_Records for this exercise_

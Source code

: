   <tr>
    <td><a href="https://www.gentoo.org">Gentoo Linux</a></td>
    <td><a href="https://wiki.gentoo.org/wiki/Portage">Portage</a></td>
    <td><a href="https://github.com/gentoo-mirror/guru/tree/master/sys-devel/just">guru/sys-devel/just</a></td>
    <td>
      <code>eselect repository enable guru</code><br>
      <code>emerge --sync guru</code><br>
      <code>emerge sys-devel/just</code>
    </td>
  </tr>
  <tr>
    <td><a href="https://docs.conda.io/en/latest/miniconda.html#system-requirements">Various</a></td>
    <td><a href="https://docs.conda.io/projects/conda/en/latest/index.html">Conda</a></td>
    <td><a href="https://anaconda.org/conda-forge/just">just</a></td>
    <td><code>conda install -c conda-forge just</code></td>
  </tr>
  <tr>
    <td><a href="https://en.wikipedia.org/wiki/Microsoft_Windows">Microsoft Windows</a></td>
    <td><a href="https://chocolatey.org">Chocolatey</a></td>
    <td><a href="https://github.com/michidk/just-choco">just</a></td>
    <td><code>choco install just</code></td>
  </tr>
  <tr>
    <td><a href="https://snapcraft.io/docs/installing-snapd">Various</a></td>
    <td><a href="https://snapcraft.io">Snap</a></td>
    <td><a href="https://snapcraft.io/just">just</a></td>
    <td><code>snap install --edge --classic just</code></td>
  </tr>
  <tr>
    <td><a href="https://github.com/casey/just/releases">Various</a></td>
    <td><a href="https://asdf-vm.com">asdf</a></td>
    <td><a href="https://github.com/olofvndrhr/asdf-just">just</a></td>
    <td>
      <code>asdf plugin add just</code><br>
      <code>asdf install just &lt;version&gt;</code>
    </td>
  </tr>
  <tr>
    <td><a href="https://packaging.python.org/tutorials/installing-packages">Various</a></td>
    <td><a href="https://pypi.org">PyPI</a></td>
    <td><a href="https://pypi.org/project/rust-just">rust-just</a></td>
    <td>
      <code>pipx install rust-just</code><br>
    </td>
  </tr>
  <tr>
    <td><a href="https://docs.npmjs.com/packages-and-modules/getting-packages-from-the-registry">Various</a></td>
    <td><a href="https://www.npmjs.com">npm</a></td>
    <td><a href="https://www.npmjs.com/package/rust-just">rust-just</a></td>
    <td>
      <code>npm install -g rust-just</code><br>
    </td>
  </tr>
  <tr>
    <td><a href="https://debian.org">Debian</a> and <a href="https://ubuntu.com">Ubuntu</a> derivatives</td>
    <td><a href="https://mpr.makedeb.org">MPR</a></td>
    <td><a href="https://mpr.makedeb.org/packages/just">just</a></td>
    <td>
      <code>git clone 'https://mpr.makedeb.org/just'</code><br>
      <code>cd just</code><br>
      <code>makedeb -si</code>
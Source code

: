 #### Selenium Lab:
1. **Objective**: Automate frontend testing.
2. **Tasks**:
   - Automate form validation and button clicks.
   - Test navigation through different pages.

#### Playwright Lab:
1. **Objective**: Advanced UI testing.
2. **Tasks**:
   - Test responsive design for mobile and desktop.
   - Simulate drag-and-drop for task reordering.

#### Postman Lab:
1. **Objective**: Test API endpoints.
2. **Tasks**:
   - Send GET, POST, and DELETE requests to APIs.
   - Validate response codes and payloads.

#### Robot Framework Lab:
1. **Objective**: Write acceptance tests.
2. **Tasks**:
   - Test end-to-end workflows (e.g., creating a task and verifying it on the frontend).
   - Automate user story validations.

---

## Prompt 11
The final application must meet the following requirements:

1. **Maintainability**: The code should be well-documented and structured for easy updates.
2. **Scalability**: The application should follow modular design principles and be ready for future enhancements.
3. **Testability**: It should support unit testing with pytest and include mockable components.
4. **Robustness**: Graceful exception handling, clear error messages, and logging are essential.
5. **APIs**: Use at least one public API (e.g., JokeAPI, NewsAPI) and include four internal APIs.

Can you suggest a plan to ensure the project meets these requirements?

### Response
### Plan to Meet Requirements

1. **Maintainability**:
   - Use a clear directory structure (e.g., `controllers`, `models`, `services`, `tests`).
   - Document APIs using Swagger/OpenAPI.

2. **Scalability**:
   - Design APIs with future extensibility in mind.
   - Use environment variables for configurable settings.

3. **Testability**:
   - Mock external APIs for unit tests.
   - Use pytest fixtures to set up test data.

_What is needed_
Quote each line above in full, word for word.

_Task response_
Source code

:   <tr>
    <td><a href="https://www.gentoo.org">Gentoo Linux</a></td>
    <td><a href="https://wiki.gentoo.org/wiki/Portage">Portage</a></td>
    <td><a href="https://github.com/gentoo-mirror/guru/tree/master/sys-devel/just">guru/sys-devel/just</a></td>
    <td>
      <code>eselect repository enable guru</code><br>
      <code>emerge --sync guru</code><br>
      <code>emerge sys-devel/just</code>
    </td>
  </tr>
  <tr>
    <td><a href="https://docs.conda.io/en/latest/miniconda.html#system-requirements">Various</a></td>
    <td><a href="https://docs.conda.io/projects/conda/en/latest/index.html">Conda</a></td>
    <td><a href="https://anaconda.org/conda-forge/just">just</a></td>
    <td><code>conda install -c conda-forge just</code></td>
  </tr>
  <tr>
    <td><a href="https://en.wikipedia.org/wiki/Microsoft_Windows">Microsoft Windows</a></td>
    <td><a href="https://chocolatey.org">Chocolatey</a></td>
    <td><a href="https://github.com/michidk/just-choco">just</a></td>
    <td><code>choco install just</code></td>
  </tr>
  <tr>
    <td><a href="https://snapcraft.io/docs/installing-snapd">Various</a></td>
    <td><a href="https://snapcraft.io">Snap</a></td>
    <td><a href="https://snapcraft.io/just">just</a></td>
    <td><code>snap install --edge --classic just</code></td>
  </tr>
  <tr>
    <td><a href="https://github.com/casey/just/releases">Various</a></td>
    <td><a href="https://asdf-vm.com">asdf</a></td>
    <td><a href="https://github.com/olofvndrhr/asdf-just">just</a></td>
    <td>
      <code>asdf plugin add just</code><br>
      <code>asdf install just &lt;version&gt;</code>
    </td>
  </tr>
  <tr>
    <td><a href="https://packaging.python.org/tutorials/installing-packages">Various</a></td>
    <td><a href="https://pypi.org">PyPI</a></td>
    <td><a href="https://pypi.org/project/rust-just">rust-just</a></td>
    <td>
      <code>pipx install rust-just</code><br>
    </td>
  </tr>
  <tr>
    <td><a href="https://docs.npmjs.com/packages-and-modules/getting-packages-from-the-registry">Various</a></td>
    <td><a href="https://www.npmjs.com">npm</a></td>
    <td><a href="https://www.npmjs.com/package/rust-just">rust-just</a></td>
    <td>
      <code>npm install -g rust-just</code><br>
    </td>
  </tr>
  <tr>
    <td><a href="https://debian.org">Debian</a> and <a href="https://ubuntu.com">Ubuntu</a> derivatives</td>
    <td><a href="https://mpr.makedeb.org">MPR</a></td>
    <td><a href="https://mpr.makedeb.org/packages/just">just</a></td>
    <td>
      <code>git clone 'https://mpr.makedeb.org/just'</code><br>
      <code>cd just</code><br>
      <code>makedeb -si</code>
Source code

: #### Selenium Lab:
1. **Objective**: Automate frontend testing.
2. **Tasks**:
   - Automate form validation and button clicks.
   - Test navigation through different pages.

#### Playwright Lab:
1. **Objective**: Advanced UI testing.
2. **Tasks**:
   - Test responsive design for mobile and desktop.
   - Simulate drag-and-drop for task reordering.

#### Postman Lab:
1. **Objective**: Test API endpoints.
2. **Tasks**:
   - Send GET, POST, and DELETE requests to APIs.
   - Validate response codes and payloads.

#### Robot Framework Lab:
1. **Objective**: Write acceptance tests.
2. **Tasks**:
   - Test end-to-end workflows (e.g., creating a task and verifying it on the frontend).
   - Automate user story validations.

---

## Prompt 11
The final application must meet the following requirements:

1. **Maintainability**: The code should be well-documented and structured for easy updates.
2. **Scalability**: The application should follow modular design principles and be ready for future enhancements.
3. **Testability**: It should support unit testing with pytest and include mockable components.
4. **Robustness**: Graceful exception handling, clear error messages, and logging are essential.
5. **APIs**: Use at least one public API (e.g., JokeAPI, NewsAPI) and include four internal APIs.

Can you suggest a plan to ensure the project meets these requirements?

### Response
### Plan to Meet Requirements

1. **Maintainability**:
   - Use a clear directory structure (e.g., `controllers`, `models`, `services`, `tests`).
   - Document APIs using Swagger/OpenAPI.

2. **Scalability**:
   - Design APIs with future extensibility in mind.
   - Use environment variables for configurable settings.

3. **Testability**:
   - Mock external APIs for unit tests.
   - Use pytest fixtures to set up test data.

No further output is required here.